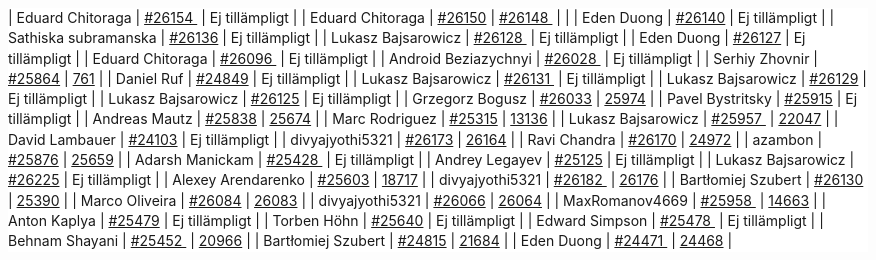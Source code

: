 | Eduard Chitoraga | [#26154 &#x200B;](https://github.com/magento/magento2/pull/26154) | Ej tillämpligt |
| Eduard Chitoraga | [#26150](https://github.com/magento/magento2/pull/26150) | [#26148 &#x200B;](https://github.com/magento/magento2/pull/26148) |  |
| Eden Duong | [#26140](https://github.com/magento/magento2/pull/26140) | Ej tillämpligt |
| Sathiska subramanska | [#26136](https://github.com/magento/magento2/pull/26136) | Ej tillämpligt |
| Lukasz Bajsarowicz | [#26128 &#x200B;](https://github.com/magento/magento2/pull/26128) | Ej tillämpligt |
| Eden Duong | [#26127](https://github.com/magento/magento2/pull/26127) | Ej tillämpligt |
| Eduard Chitoraga | [#26096 &#x200B;](https://github.com/magento/magento2/pull/26096) | Ej tillämpligt |
| Android Beziazychnyi | [#26028 &#x200B;](https://github.com/magento/magento2/pull/26028) | Ej tillämpligt |
| Serhiy Zhovnir | [#25864](https://github.com/magento/magento2/pull/25864) | [761](https://github.com/magento/magento2/issues/761) |
| Daniel Ruf | [#24849](https://github.com/magento/magento2/pull/24849) | Ej tillämpligt |
| Lukasz Bajsarowicz | [#26131 &#x200B;](https://github.com/magento/magento2/pull/26131) | Ej tillämpligt |
| Lukasz Bajsarowicz | [#26129](https://github.com/magento/magento2/pull/26129) | Ej tillämpligt |
| Lukasz Bajsarowicz | [#26125](https://github.com/magento/magento2/pull/26125) | Ej tillämpligt |
| Grzegorz Bogusz | [#26033](https://github.com/magento/magento2/pull/26033) | [25974](https://github.com/magento/magento2/issues/25974) |
| Pavel Bystritsky | [#25915](https://github.com/magento/magento2/pull/25915) | Ej tillämpligt |
| Andreas Mautz | [#25838](https://github.com/magento/magento2/pull/25838) | [25674](https://github.com/magento/magento2/issues/25674) |
| Marc Rodriguez | [#25315](https://github.com/magento/magento2/pull/25315) | [13136](https://github.com/magento/magento2/issues/13136) |
| Lukasz Bajsarowicz | [#25957 &#x200B;](https://github.com/magento/magento2/pull/25957) | [22047](https://github.com/magento/magento2/issues/22047) |
| David Lambauer | [#24103](https://github.com/magento/magento2/pull/24103) | Ej tillämpligt |
| divyajyothi5321 | [#26173](https://github.com/magento/magento2/pull/26173) | [26164](https://github.com/magento/magento2/issues/26164) |
| Ravi Chandra | [#26170](https://github.com/magento/magento2/pull/26170) | [24972](https://github.com/magento/magento2/issues/24972) |
| azambon | [#25876](https://github.com/magento/magento2/pull/25876) | [25659](https://github.com/magento/magento2/issues/25659) |
| Adarsh Manickam | [#25428 &#x200B;](https://github.com/magento/magento2/pull/25428) | Ej tillämpligt |
| Andrey Legayev | [#25125](https://github.com/magento/magento2/pull/25125) | Ej tillämpligt |
| Lukasz Bajsarowicz | [#26225](https://github.com/magento/magento2/pull/26225) | Ej tillämpligt |
| Alexey Arendarenko | [#25603](https://github.com/magento/magento2/pull/25603) | [18717](https://github.com/magento/magento2/issues/18717) |
| divyajyothi5321 | [#26182 &#x200B;](https://github.com/magento/magento2/pull/26182) | [26176](https://github.com/magento/magento2/issues/26176) |
| Bartłomiej Szubert | [#26130](https://github.com/magento/magento2/pull/26130) | [25390](https://github.com/magento/magento2/issues/25390) |
| Marco Oliveira | [#26084](https://github.com/magento/magento2/pull/26084) | [26083](https://github.com/magento/magento2/issues/26083) |
| divyajyothi5321 | [#26066](https://github.com/magento/magento2/pull/26066) | [26064](https://github.com/magento/magento2/issues/26064) |
| MaxRomanov4669 | [#25958 &#x200B;](https://github.com/magento/magento2/pull/25958) | [14663](https://github.com/magento/magento2/issues/14663) |
| Anton Kaplya | [#25479](https://github.com/magento/magento2/pull/25479) | Ej tillämpligt |
| Torben Höhn | [#25640](https://github.com/magento/magento2/pull/25640) | Ej tillämpligt |
| Edward Simpson | [#25478 &#x200B;](https://github.com/magento/magento2/pull/25478) | Ej tillämpligt |
| Behnam Shayani | [#25452 &#x200B;](https://github.com/magento/magento2/pull/25452) | [20966](https://github.com/magento/magento2/issues/20966) |
| Bartłomiej Szubert | [#24815](https://github.com/magento/magento2/pull/24815) | [21684](https://github.com/magento/magento2/issues/21684) |
| Eden Duong | [#24471 &#x200B;](https://github.com/magento/magento2/pull/24471) | [24468](https://github.com/magento/magento2/issues/24468) |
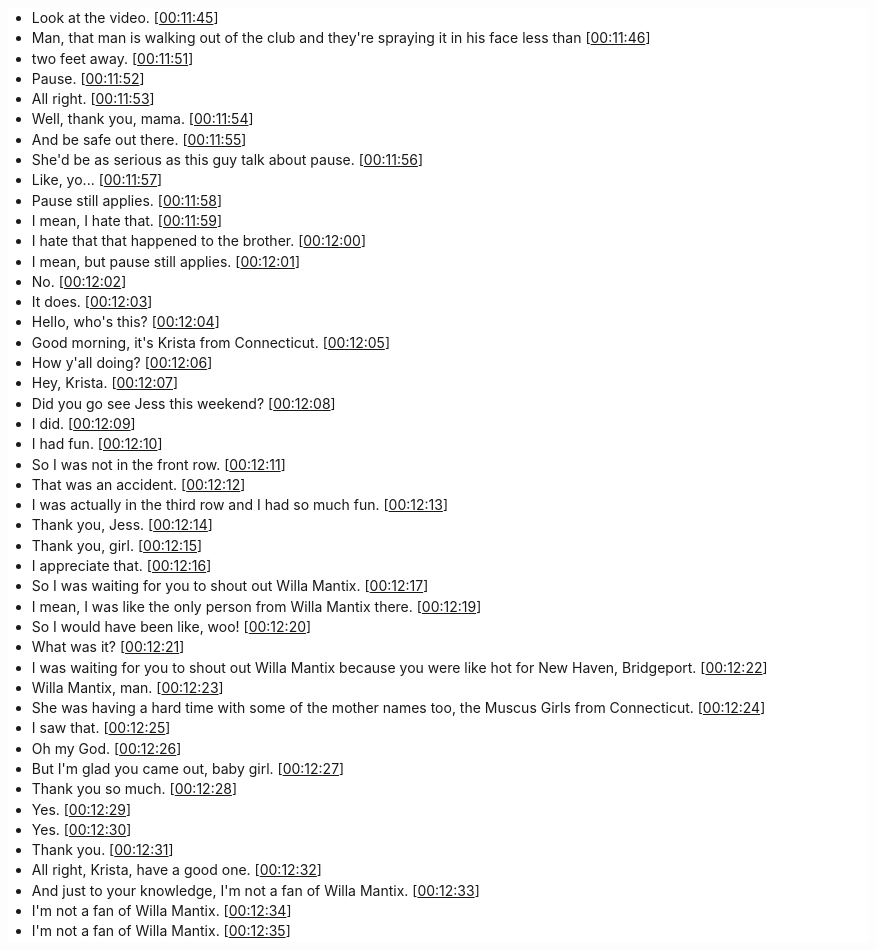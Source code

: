 *  Look at the video. [[00:11:45](https://www.youtube.com/watch?v=Y57Cklvzhoc&t=705.56s)]
*  Man, that man is walking out of the club and they're spraying it in his face less than [[00:11:46](https://www.youtube.com/watch?v=Y57Cklvzhoc&t=706.56s)]
*  two feet away. [[00:11:51](https://www.youtube.com/watch?v=Y57Cklvzhoc&t=711.56s)]
*  Pause. [[00:11:52](https://www.youtube.com/watch?v=Y57Cklvzhoc&t=712.56s)]
*  All right. [[00:11:53](https://www.youtube.com/watch?v=Y57Cklvzhoc&t=713.56s)]
*  Well, thank you, mama. [[00:11:54](https://www.youtube.com/watch?v=Y57Cklvzhoc&t=714.56s)]
*  And be safe out there. [[00:11:55](https://www.youtube.com/watch?v=Y57Cklvzhoc&t=715.56s)]
*  She'd be as serious as this guy talk about pause. [[00:11:56](https://www.youtube.com/watch?v=Y57Cklvzhoc&t=716.56s)]
*  Like, yo... [[00:11:57](https://www.youtube.com/watch?v=Y57Cklvzhoc&t=717.56s)]
*  Pause still applies. [[00:11:58](https://www.youtube.com/watch?v=Y57Cklvzhoc&t=718.56s)]
*  I mean, I hate that. [[00:11:59](https://www.youtube.com/watch?v=Y57Cklvzhoc&t=719.56s)]
*  I hate that that happened to the brother. [[00:12:00](https://www.youtube.com/watch?v=Y57Cklvzhoc&t=720.56s)]
*  I mean, but pause still applies. [[00:12:01](https://www.youtube.com/watch?v=Y57Cklvzhoc&t=721.56s)]
*  No. [[00:12:02](https://www.youtube.com/watch?v=Y57Cklvzhoc&t=722.56s)]
*  It does. [[00:12:03](https://www.youtube.com/watch?v=Y57Cklvzhoc&t=723.56s)]
*  Hello, who's this? [[00:12:04](https://www.youtube.com/watch?v=Y57Cklvzhoc&t=724.56s)]
*  Good morning, it's Krista from Connecticut. [[00:12:05](https://www.youtube.com/watch?v=Y57Cklvzhoc&t=725.56s)]
*  How y'all doing? [[00:12:06](https://www.youtube.com/watch?v=Y57Cklvzhoc&t=726.56s)]
*  Hey, Krista. [[00:12:07](https://www.youtube.com/watch?v=Y57Cklvzhoc&t=727.56s)]
*  Did you go see Jess this weekend? [[00:12:08](https://www.youtube.com/watch?v=Y57Cklvzhoc&t=728.56s)]
*  I did. [[00:12:09](https://www.youtube.com/watch?v=Y57Cklvzhoc&t=729.56s)]
*  I had fun. [[00:12:10](https://www.youtube.com/watch?v=Y57Cklvzhoc&t=730.56s)]
*  So I was not in the front row. [[00:12:11](https://www.youtube.com/watch?v=Y57Cklvzhoc&t=731.56s)]
*  That was an accident. [[00:12:12](https://www.youtube.com/watch?v=Y57Cklvzhoc&t=732.56s)]
*  I was actually in the third row and I had so much fun. [[00:12:13](https://www.youtube.com/watch?v=Y57Cklvzhoc&t=733.56s)]
*  Thank you, Jess. [[00:12:14](https://www.youtube.com/watch?v=Y57Cklvzhoc&t=734.56s)]
*  Thank you, girl. [[00:12:15](https://www.youtube.com/watch?v=Y57Cklvzhoc&t=735.56s)]
*  I appreciate that. [[00:12:16](https://www.youtube.com/watch?v=Y57Cklvzhoc&t=736.56s)]
*  So I was waiting for you to shout out Willa Mantix. [[00:12:17](https://www.youtube.com/watch?v=Y57Cklvzhoc&t=737.56s)]
*  I mean, I was like the only person from Willa Mantix there. [[00:12:19](https://www.youtube.com/watch?v=Y57Cklvzhoc&t=739.56s)]
*  So I would have been like, woo! [[00:12:20](https://www.youtube.com/watch?v=Y57Cklvzhoc&t=740.56s)]
*  What was it? [[00:12:21](https://www.youtube.com/watch?v=Y57Cklvzhoc&t=741.56s)]
*  I was waiting for you to shout out Willa Mantix because you were like hot for New Haven, Bridgeport. [[00:12:22](https://www.youtube.com/watch?v=Y57Cklvzhoc&t=742.56s)]
*  Willa Mantix, man. [[00:12:23](https://www.youtube.com/watch?v=Y57Cklvzhoc&t=743.56s)]
*  She was having a hard time with some of the mother names too, the Muscus Girls from Connecticut. [[00:12:24](https://www.youtube.com/watch?v=Y57Cklvzhoc&t=744.56s)]
*  I saw that. [[00:12:25](https://www.youtube.com/watch?v=Y57Cklvzhoc&t=745.56s)]
*  Oh my God. [[00:12:26](https://www.youtube.com/watch?v=Y57Cklvzhoc&t=746.56s)]
*  But I'm glad you came out, baby girl. [[00:12:27](https://www.youtube.com/watch?v=Y57Cklvzhoc&t=747.56s)]
*  Thank you so much. [[00:12:28](https://www.youtube.com/watch?v=Y57Cklvzhoc&t=748.56s)]
*  Yes. [[00:12:29](https://www.youtube.com/watch?v=Y57Cklvzhoc&t=749.56s)]
*  Yes. [[00:12:30](https://www.youtube.com/watch?v=Y57Cklvzhoc&t=750.56s)]
*  Thank you. [[00:12:31](https://www.youtube.com/watch?v=Y57Cklvzhoc&t=751.56s)]
*  All right, Krista, have a good one. [[00:12:32](https://www.youtube.com/watch?v=Y57Cklvzhoc&t=752.56s)]
*  And just to your knowledge, I'm not a fan of Willa Mantix. [[00:12:33](https://www.youtube.com/watch?v=Y57Cklvzhoc&t=753.56s)]
*  I'm not a fan of Willa Mantix. [[00:12:34](https://www.youtube.com/watch?v=Y57Cklvzhoc&t=754.56s)]
*  I'm not a fan of Willa Mantix. [[00:12:35](https://www.youtube.com/watch?v=Y57Cklvzhoc&t=755.56s)]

□ □ □ □ □

What is needed is an exact copy of the lines from the start of the listing above through the line that holds "Sathiska subramanska |", with the pictures left out.

OUTPUT:
Source code

: | Eduard Chitoraga | [#26154 &#x200B;](https://github.com/magento/magento2/pull/26154) | Ej tillämpligt |
| Eduard Chitoraga | [#26150](https://github.com/magento/magento2/pull/26150) | [#26148 &#x200B;](https://github.com/magento/magento2/pull/26148) |  |
| Eden Duong | [#26140](https://github.com/magento/magento2/pull/26140) | Ej tillämpligt |
| Sathiska subramanska | [#26136](https://github.com/magento/magento2/pull/26136) | Ej tillämpligt |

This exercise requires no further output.